Czy mam świadomość, że moje życie jest powołaniem?
2. Pójdźcie za Mną, a uczynię was rybakami ludzi
Uczniowie słyszą, że mają zostawić swoje sieci. A kim są rybacy bez sieci? Pozostając u siebie, wiedzieli, co posiadają, jak będzie wyglądało ich życiowe jutro. Jezus natomiast daje obietnicę, która spełni się… w nieznanej przyszłości. Mówi w czasie przyszłym „uczynię was…”. Mają zostawić dotychczasowe życie, swoje łowienie ryb, swoje środowisko? Po ludzku to czyste szaleństwo.

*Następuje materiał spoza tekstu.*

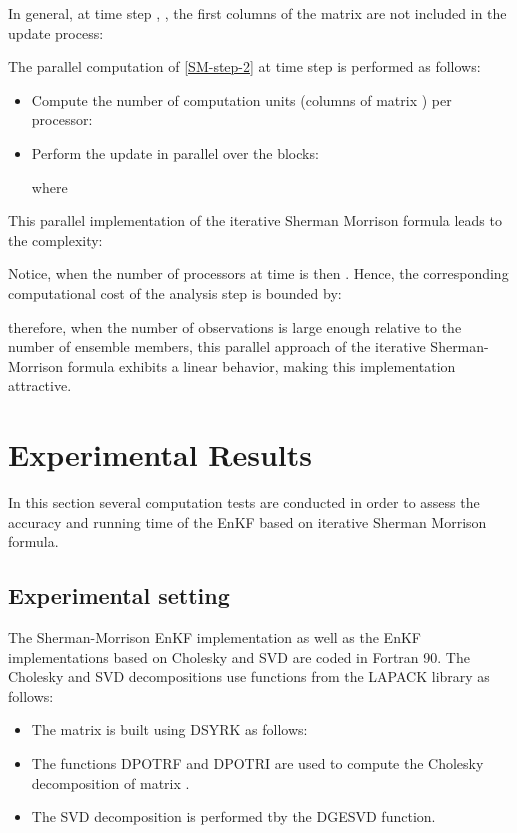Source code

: \documentclass[12pt]{article}
\begin{document}
In general, at time step , , the first  columns of the matrix  are not included in the update process:

The parallel computation of \eqref{SM-step-2} at time step  is performed as follows:
\begin{itemize}
\item Compute the number of computation units (columns of matrix ) per processor:

\item Perform the update in parallel over the blocks:

where 

\end{itemize}

This parallel implementation of the iterative Sherman Morrison formula leads to the complexity:


Notice, when the number of processors at time  is  then . Hence, the corresponding computational cost of the analysis step is bounded by:

therefore, when the number of observations is large enough relative to the number of ensemble members, this parallel approach of the iterative Sherman-Morrison formula exhibits a linear behavior, making this implementation attractive. 

\section{Experimental Results}
\label{sec:results}


In this section several computation tests are conducted in order to assess the accuracy and running time of the EnKF based on iterative Sherman Morrison formula. 
\subsection{Experimental setting}
\label{Results:experimental-settings}


The Sherman-Morrison EnKF implementation as well as the EnKF implementations based on Cholesky and SVD are coded in Fortran 90. The Cholesky and SVD decompositions use functions from the LAPACK library \cite{Anderson90} as follows: 
\begin{itemize}
\item The matrix  is built using DSYRK as follows:

\item The functions DPOTRF and DPOTRI are used to compute the Cholesky decomposition of matrix .
\item The SVD decomposition is performed tby the DGESVD function.
\end{itemize}
\end{document}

Gdyby Jezus mnie złożył dziś taką propozycję – co bym zrobił?
3. Ich też powołał
W rybacką codzienność przyszłych uczniów wkroczył Jezus. Zapewne widział nie tylko ich rybacki profesjonalizm, ale zauważył, że nadają się, aby podjąć pracę u Niego. Złożył im propozycję jakościowej zmiany życia. Zamiast ryb – ludzkie serca, zamiast sieci – Boże słowo, zamiast Jeziora Galilejskiego – cały ówczesny świat.
Oni podjęli wezwanie. A ja? Słyszę? Czuję? Do czego wzywa mnie Bóg? Do kogo mnie posyła?